(Collected data)
* * *
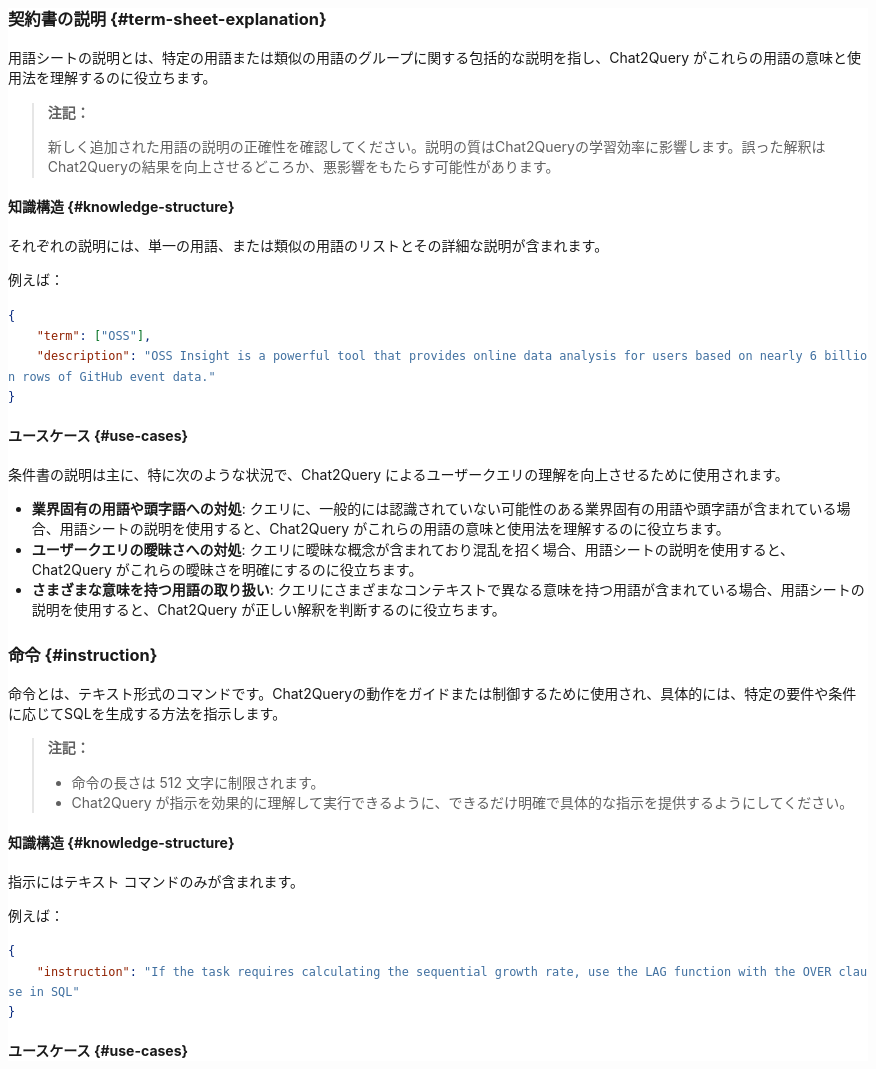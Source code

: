 ### 契約書の説明 {#term-sheet-explanation}

用語シートの説明とは、特定の用語または類似の用語のグループに関する包括的な説明を指し、Chat2Query がこれらの用語の意味と使用法を理解するのに役立ちます。

> **注記：**
>
> 新しく追加された用語の説明の正確性を確認してください。説明の質はChat2Queryの学習効率に影響します。誤った解釈はChat2Queryの結果を向上させるどころか、悪影響をもたらす可能性があります。

#### 知識構造 {#knowledge-structure}

それぞれの説明には、単一の用語、または類似の用語のリストとその詳細な説明が含まれます。

例えば：

```json
{
    "term": ["OSS"],
    "description": "OSS Insight is a powerful tool that provides online data analysis for users based on nearly 6 billion rows of GitHub event data."
}
```

#### ユースケース {#use-cases}

条件書の説明は主に、特に次のような状況で、Chat2Query によるユーザークエリの理解を向上させるために使用されます。

-   **業界固有の用語や頭字語への対処**: クエリに、一般的には認識されていない可能性のある業界固有の用語や頭字語が含まれている場合、用語シートの説明を使用すると、Chat2Query がこれらの用語の意味と使用法を理解するのに役立ちます。
-   **ユーザークエリの曖昧さへの対処**: クエリに曖昧な概念が含まれており混乱を招く場合、用語シートの説明を使用すると、Chat2Query がこれらの曖昧さを明確にするのに役立ちます。
-   **さまざまな意味を持つ用語の取り扱い**: クエリにさまざまなコンテキストで異なる意味を持つ用語が含まれている場合、用語シートの説明を使用すると、Chat2Query が正しい解釈を判断するのに役立ちます。

### 命令 {#instruction}

命令とは、テキスト形式のコマンドです。Chat2Queryの動作をガイドまたは制御するために使用され、具体的には、特定の要件や条件に応じてSQLを生成する方法を指示します。

> **注記：**
>
> -   命令の長さは 512 文字に制限されます。
> -   Chat2Query が指示を効果的に理解して実行できるように、できるだけ明確で具体的な指示を提供するようにしてください。

#### 知識構造 {#knowledge-structure}

指示にはテキスト コマンドのみが含まれます。

例えば：

```json
{
    "instruction": "If the task requires calculating the sequential growth rate, use the LAG function with the OVER clause in SQL"
}
```

#### ユースケース {#use-cases}
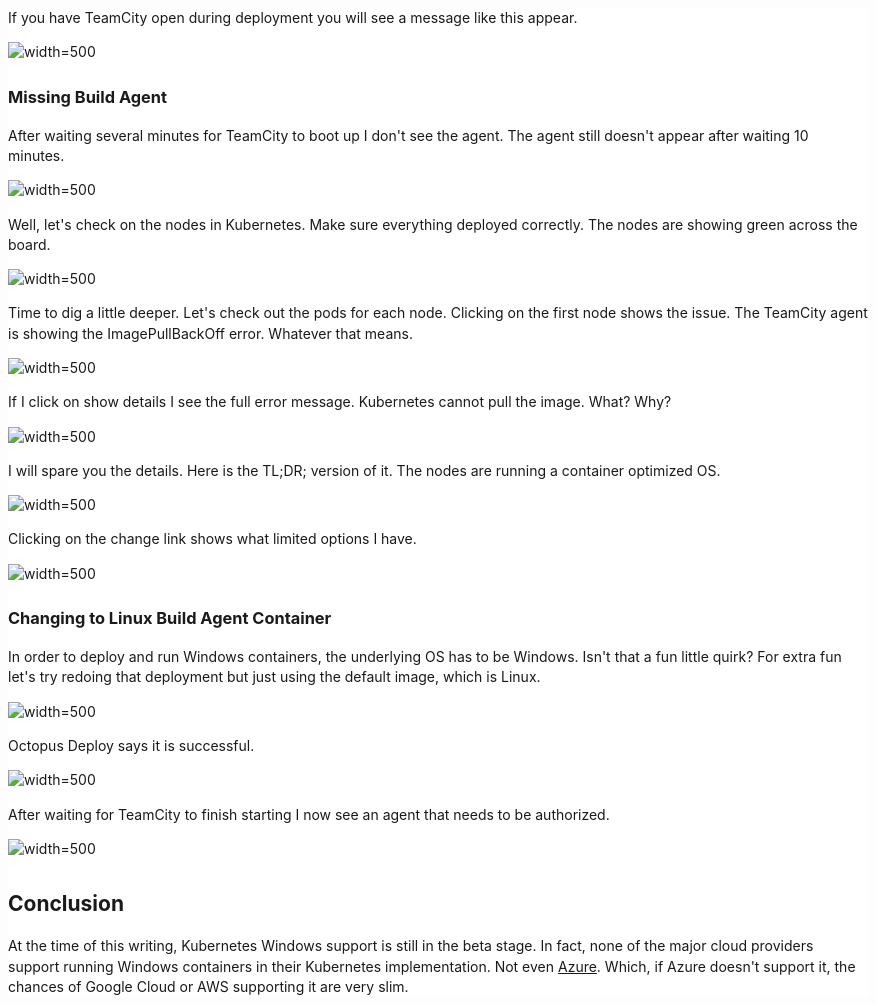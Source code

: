 If you have TeamCity open during deployment you will see a message like this appear.

![](team_city_during_deployment.png "width=500")

### Missing Build Agent
After waiting several minutes for TeamCity to boot up I don't see the agent.  The agent still doesn't appear after waiting 10 minutes.

![](team_city_no_agents.png "width=500")

Well, let's check on the nodes in Kubernetes.  Make sure everything deployed correctly.  The nodes are showing green across the board.

![](gcp_nodes_status.png "width=500")

Time to dig a little deeper.  Let's check out the pods for each node.  Clicking on the first node shows the issue.  The TeamCity agent is showing the ImagePullBackOff error.  Whatever that means.

![](team_city_agent_bad_pod.png "width=500")

If I click on show details I see the full error message.  Kubernetes cannot pull the image.  What?  Why?

![](kubernetes_bad_image.png "width=500")

I will spare you the details.  Here is the TL;DR; version of it.  The nodes are running a container optimized OS.

![](cluster_os.png "width=500")

Clicking on the change link shows what limited options I have.

![](container_os_options.png "width=500")

### Changing to Linux Build Agent Container
In order to deploy and run Windows containers, the underlying OS has to be Windows.  Isn't that a fun little quirk?  For extra fun let's try redoing that deployment but just using the default image, which is Linux.

![](team_city_agent_deployment_defaults.png "width=500")

Octopus Deploy says it is successful.  

![](octopus_deploy_agent_deployment_default_results.png "width=500")

After waiting for TeamCity to finish starting I now see an agent that needs to be authorized.    

![](team_city_unauthorized_agent.png "width=500")

## Conclusion

At the time of this writing, Kubernetes Windows support is still in the beta stage.  In fact, none of the major cloud providers support running Windows containers in their Kubernetes implementation.  Not even [Azure](https://docs.microsoft.com/en-us/azure/aks/faq#can-i-run-windows-server-containers-on-aks).  Which, if Azure doesn't support it, the chances of Google Cloud or AWS supporting it are very slim.
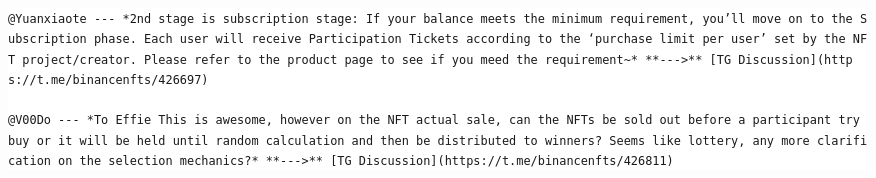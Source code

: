     @Yuanxiaote --- *2nd stage is subscription stage: If your balance meets the minimum requirement, you’ll move on to the Subscription phase. Each user will receive Participation Tickets according to the ‘purchase limit per user’ set by the NFT project/creator. Please refer to the product page to see if you meed the requirement~* **--->** [TG Discussion](https://t.me/binancenfts/426697)

    @V00Do --- *To Effie This is awesome, however on the NFT actual sale, can the NFTs be sold out before a participant try buy or it will be held until random calculation and then be distributed to winners? Seems like lottery, any more clarification on the selection mechanics?* **--->** [TG Discussion](https://t.me/binancenfts/426811)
* * *
- [Exercise aim] Down to the last line, return the entries above exactly, with no pictures.

- [Finished task]
Source code

: ### 契約書の説明 {#term-sheet-explanation}

用語シートの説明とは、特定の用語または類似の用語のグループに関する包括的な説明を指し、Chat2Query がこれらの用語の意味と使用法を理解するのに役立ちます。

> **注記：**
>
> 新しく追加された用語の説明の正確性を確認してください。説明の質はChat2Queryの学習効率に影響します。誤った解釈はChat2Queryの結果を向上させるどころか、悪影響をもたらす可能性があります。

#### 知識構造 {#knowledge-structure}

それぞれの説明には、単一の用語、または類似の用語のリストとその詳細な説明が含まれます。

例えば：

```json
{
    "term": ["OSS"],
    "description": "OSS Insight is a powerful tool that provides online data analysis for users based on nearly 6 billion rows of GitHub event data."
}
```

#### ユースケース {#use-cases}

条件書の説明は主に、特に次のような状況で、Chat2Query によるユーザークエリの理解を向上させるために使用されます。

-   **業界固有の用語や頭字語への対処**: クエリに、一般的には認識されていない可能性のある業界固有の用語や頭字語が含まれている場合、用語シートの説明を使用すると、Chat2Query がこれらの用語の意味と使用法を理解するのに役立ちます。
-   **ユーザークエリの曖昧さへの対処**: クエリに曖昧な概念が含まれており混乱を招く場合、用語シートの説明を使用すると、Chat2Query がこれらの曖昧さを明確にするのに役立ちます。
-   **さまざまな意味を持つ用語の取り扱い**: クエリにさまざまなコンテキストで異なる意味を持つ用語が含まれている場合、用語シートの説明を使用すると、Chat2Query が正しい解釈を判断するのに役立ちます。

### 命令 {#instruction}

命令とは、テキスト形式のコマンドです。Chat2Queryの動作をガイドまたは制御するために使用され、具体的には、特定の要件や条件に応じてSQLを生成する方法を指示します。

> **注記：**
>
> -   命令の長さは 512 文字に制限されます。
> -   Chat2Query が指示を効果的に理解して実行できるように、できるだけ明確で具体的な指示を提供するようにしてください。

#### 知識構造 {#knowledge-structure}

指示にはテキスト コマンドのみが含まれます。

例えば：

```json
{
    "instruction": "If the task requires calculating the sequential growth rate, use the LAG function with the OVER clause in SQL"
}
```

#### ユースケース {#use-cases}
Source code

: If you have TeamCity open during deployment you will see a message like this appear.

![](team_city_during_deployment.png "width=500")

### Missing Build Agent
After waiting several minutes for TeamCity to boot up I don't see the agent.  The agent still doesn't appear after waiting 10 minutes.

![](team_city_no_agents.png "width=500")

Well, let's check on the nodes in Kubernetes.  Make sure everything deployed correctly.  The nodes are showing green across the board.

![](gcp_nodes_status.png "width=500")

Time to dig a little deeper.  Let's check out the pods for each node.  Clicking on the first node shows the issue.  The TeamCity agent is showing the ImagePullBackOff error.  Whatever that means.

![](team_city_agent_bad_pod.png "width=500")

If I click on show details I see the full error message.  Kubernetes cannot pull the image.  What?  Why?

![](kubernetes_bad_image.png "width=500")

I will spare you the details.  Here is the TL;DR; version of it.  The nodes are running a container optimized OS.

![](cluster_os.png "width=500")

Clicking on the change link shows what limited options I have.

![](container_os_options.png "width=500")

### Changing to Linux Build Agent Container
In order to deploy and run Windows containers, the underlying OS has to be Windows.  Isn't that a fun little quirk?  For extra fun let's try redoing that deployment but just using the default image, which is Linux.

![](team_city_agent_deployment_defaults.png "width=500")

Octopus Deploy says it is successful.  

![](octopus_deploy_agent_deployment_default_results.png "width=500")

After waiting for TeamCity to finish starting I now see an agent that needs to be authorized.    

![](team_city_unauthorized_agent.png "width=500")

## Conclusion

At the time of this writing, Kubernetes Windows support is still in the beta stage.  In fact, none of the major cloud providers support running Windows containers in their Kubernetes implementation.  Not even [Azure](https://docs.microsoft.com/en-us/azure/aks/faq#can-i-run-windows-server-containers-on-aks).  Which, if Azure doesn't support it, the chances of Google Cloud or AWS supporting it are very slim.
Source code

:     @Yuanxiaote --- *2nd stage is subscription stage: If your balance meets the minimum requirement, you’ll move on to the Subscription phase. Each user will receive Participation Tickets according to the ‘purchase limit per user’ set by the NFT project/creator. Please refer to the product page to see if you meed the requirement~* **--->** [TG Discussion](https://t.me/binancenfts/426697)

    @V00Do --- *To Effie This is awesome, however on the NFT actual sale, can the NFTs be sold out before a participant try buy or it will be held until random calculation and then be distributed to winners? Seems like lottery, any more clarification on the selection mechanics?* **--->** [TG Discussion](https://t.me/binancenfts/426811)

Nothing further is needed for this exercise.